Throughout these calculations, you can presume that the first five numbers are selected independently from the Mega Ball number. However, the first five numbers are selected without replacement so computing probabilities with those does not allow for independence. This part is hypergeometric with the $n_1 = 5$ numbers you selected being the "desired" numbers and the Lottery Commission picking a subset of size r = 5 from the 75 possible numbers. So, your likelihood of matching all five would be

\begin{equation*} \frac{\binom{5}{5} \cdot \binom{70}{0}}{\binom{75}{5}} = \frac{1}{17259390}. \end{equation*}

Multiplying this by the 1 chance in 15 that you also match the Mega Ball gives

\begin{equation*} P(\text{Match 5 plus Mega Ball}) = \frac{1}{17259390} \cdot \frac{1}{15} = \frac{1}{258,890,850}. \end{equation*}

To match only 5 means you also MUST miss the Mega Ball which has probability 14/15 to give

\begin{equation*} \frac{1}{17259390} \cdot \frac{14}{15} = \frac{1}{17259390 \cdot \frac{15}{14}} \approx \frac{1}{18492204}. \end{equation*}

Continue in this manner to determine the other odds.

For the expected earnings, first determine a value function corresponding to each outcome and apply the discrete expected value process. This gives

\begin{align*} & \$32600000 \cdot \frac{1}{258,890,850} + \$1000000 \cdot \frac{1}{18,492,204} \\ & + \$5000 \cdot \frac{1}{739,688} + \$500 \cdot \frac{1}{52,835}\\ & + \$50 \cdot \frac{1}{10,720} + \$5 \cdot \frac{1}{766} \\ & + \$5 \cdot \frac{1}{473} + \$2 \cdot \frac{1}{56} + \$1 \cdot \frac{1}{21}\\ & \approx \$0.3013. \end{align*}

So, the expected payout is approximately 30 cents. Subtracting the cost of playing ($1) indicates that the average winnings per play of the Louisiana Lottery would be -70 cents. So, you would be better off to take, say, 50 cents and just give it to the local school system every time you consider playing this game rather than actually playing.

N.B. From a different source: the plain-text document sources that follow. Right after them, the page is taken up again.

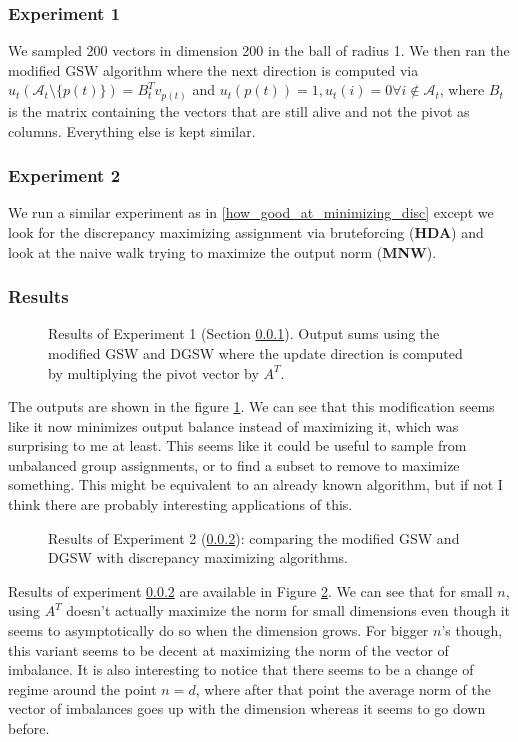 \documentclass[12pt]{article}
\begin{document}
\subsubsection{Experiment 1}\label{exp1_A_T}

We sampled 200 vectors in dimension 200 in the ball of radius 1. We then ran the modified GSW algorithm where the next direction is computed via $u_t(\mathcal{A}_t\setminus\{p(t)\})=B_t^Tv_{p(t)}$ and $u_t(p(t))=1, u_t(i)=0 \forall i\not\in\mathcal{A}_t$, where $B_t$ is the matrix containing the vectors that are still alive and not the pivot as columns. Everything else is kept similar. 

\subsubsection{Experiment 2}\label{exp2_A_T}


We run a similar experiment as in \ref{how_good_at_minimizing_disc} except we look for the discrepancy maximizing assignment via bruteforcing (\textbf{HDA}) and look at the naive walk trying to maximize the output norm (\textbf{MNW}).

\subsubsection{Results}
\begin{figure}[h]
\centering

\caption{Results of Experiment 1 (Section \ref{exp1_A_T}). Output sums using the modified GSW and DGSW where the update direction is computed by multiplying the pivot vector by $A^T$.}
\label{A_T_instead_of_lstsq}
\end{figure}
The outputs are shown in the figure \ref{A_T_instead_of_lstsq}. We can see that this modification seems like it now minimizes output balance instead of maximizing it, which was surprising to me at least. This seems like it could be useful to sample from unbalanced group assignments, or to find a subset to remove to maximize something. This might be equivalent to an already known algorithm, but if not I think there are probably interesting applications of this.

\begin{figure}[h]
\centering

\caption{Results of Experiment 2 (\ref{exp2_A_T}): comparing the modified GSW and DGSW with discrepancy maximizing algorithms.}
\label{A_T_instead_of_lstsq_2}
\end{figure}
Results of experiment \ref{exp2_A_T} are available in Figure \ref{A_T_instead_of_lstsq_2}. We can see that for small $n$, using $A^T$ doesn't actually maximize the norm for small dimensions even though it seems to asymptotically do so when the dimension grows. For bigger $n$'s though, this variant seems to be decent at maximizing the norm of the vector of imbalance. It is also interesting to notice that there seems to be a change of regime around the point $n=d$, where after that point the average norm of the vector of imbalances goes up with the dimension whereas it seems to go down before.
\end{document}
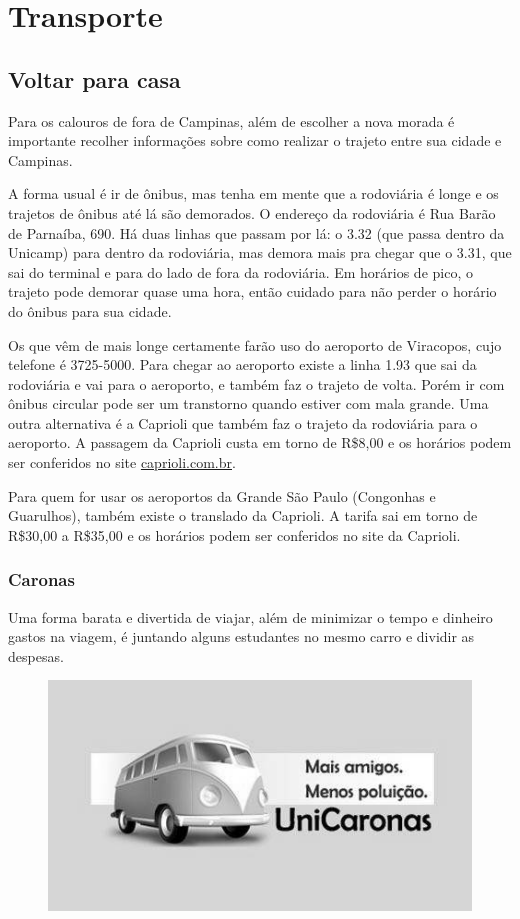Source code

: 
\section{Transporte}
\subsection{Voltar para casa}

Para os calouros de fora de Campinas, além de escolher a nova morada é
importante recolher informações sobre como realizar o trajeto entre sua cidade e
Campinas.

A forma usual é ir de ônibus, mas tenha em mente que a rodoviária é longe e os
trajetos de ônibus até lá são demorados. O endereço da rodoviária é Rua Barão de
Parnaíba, 690. Há duas linhas que passam por lá: o 3.32 (que passa dentro da
Unicamp) para dentro da rodoviária, mas demora mais pra chegar que o 3.31, que
sai do terminal e para do lado de fora da rodoviária. Em horários de pico, o
trajeto pode demorar quase uma hora, então cuidado para não perder o horário do
ônibus para sua cidade.

Os que vêm de mais longe certamente farão uso do aeroporto de Viracopos, cujo
telefone é 3725-5000. Para chegar ao aeroporto existe a linha 1.93 que sai da
rodoviária e vai para o aeroporto, e também faz o trajeto de volta. Porém ir com
ônibus circular pode ser um transtorno quando estiver com mala grande. Uma outra
alternativa é a Caprioli que também faz o trajeto da rodoviária para o
aeroporto. A passagem da Caprioli custa em torno de R\$8,00 e os horários podem
ser conferidos no site \url{caprioli.com.br}.

Para quem for usar os aeroportos da Grande São Paulo (Congonhas e Guarulhos),
também existe o translado da Caprioli. A tarifa sai em torno de R\$30,00 a
R\$35,00 e os horários podem ser conferidos no site da Caprioli.

\subsubsection*{Caronas}

Uma forma barata e divertida de viajar, além de minimizar o tempo e dinheiro
gastos na viagem, é juntando alguns estudantes no mesmo carro e dividir as
despesas.
\begin{figure}[h!]
    \centering
    \includegraphics[scale=0.55,keepaspectratio=true]{img/imgs/8-transporte/unicaronas.jpg}
\end{figure}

To determine the Jackpot A needed to make this a fair game means to solve the equation

\begin{align*} & A \cdot \frac{1}{258,890,850} + \$1000000 \cdot \frac{1}{18,492,204} \\ & + \$5000 \cdot \frac{1}{739,688} + \$500 \cdot \frac{1}{52,835}\\ & + \$50 \cdot \frac{1}{10,720} + \$5 \cdot \frac{1}{766} \\ & + \$5 \cdot \frac{1}{473} + \$2 \cdot \frac{1}{56} + \$1 \cdot \frac{1}{21}\\ & = 1 \end{align*}

for A.

Finally, to deal with the multiplier, note that all but the Jackpot payouts would be increased by the multiplier m where $m \in \{1,2,3,4,5\}\text{.}$ For the cost of an extra $1 (total cost of $2 per bet) the expected payout increases as the multiplier increases but each of these decreases likelihood of winning that payout by a factor of 1/5. In general, let x = 1, 2, ..., 9 indicate the various winning options in order listed above, f(x) the corresponding probabilities listed for each option, and u(x) the listed payouts. Then the expected payout is given by

\begin{equation*} \$32600000 \cdot \frac{1}{258,890,850} + \sum_{m=1}^5 \sum_{x=2}^9 m \cdot u(x) f(x)/5 \end{equation*}

\begin{align*} \$32600000 \cdot \frac{1}{258,890,850} & + \sum_{m=1}^5 \frac{m}{5} \sum_{x=2}^9 u(x) f(x) \\ & = \frac{\$32600000}{258890850} + \sum_{m=1}^5 \frac{m}{5} 0.17539\\ & = 0.12592 + 3 \cdot 0.17539\\ & = 0.65209 \end{align*}

Therefore, the expect value of spending another dollar to get the multiplier effect is about -$1.35. Since this is slightly less than doubling the expected loss of 70 cents for playing without the multiplier with $1, it make more sense to bet $2 once rather than betting $1 twice. Or, you can send the extra nickel to this author of this text and call it quits.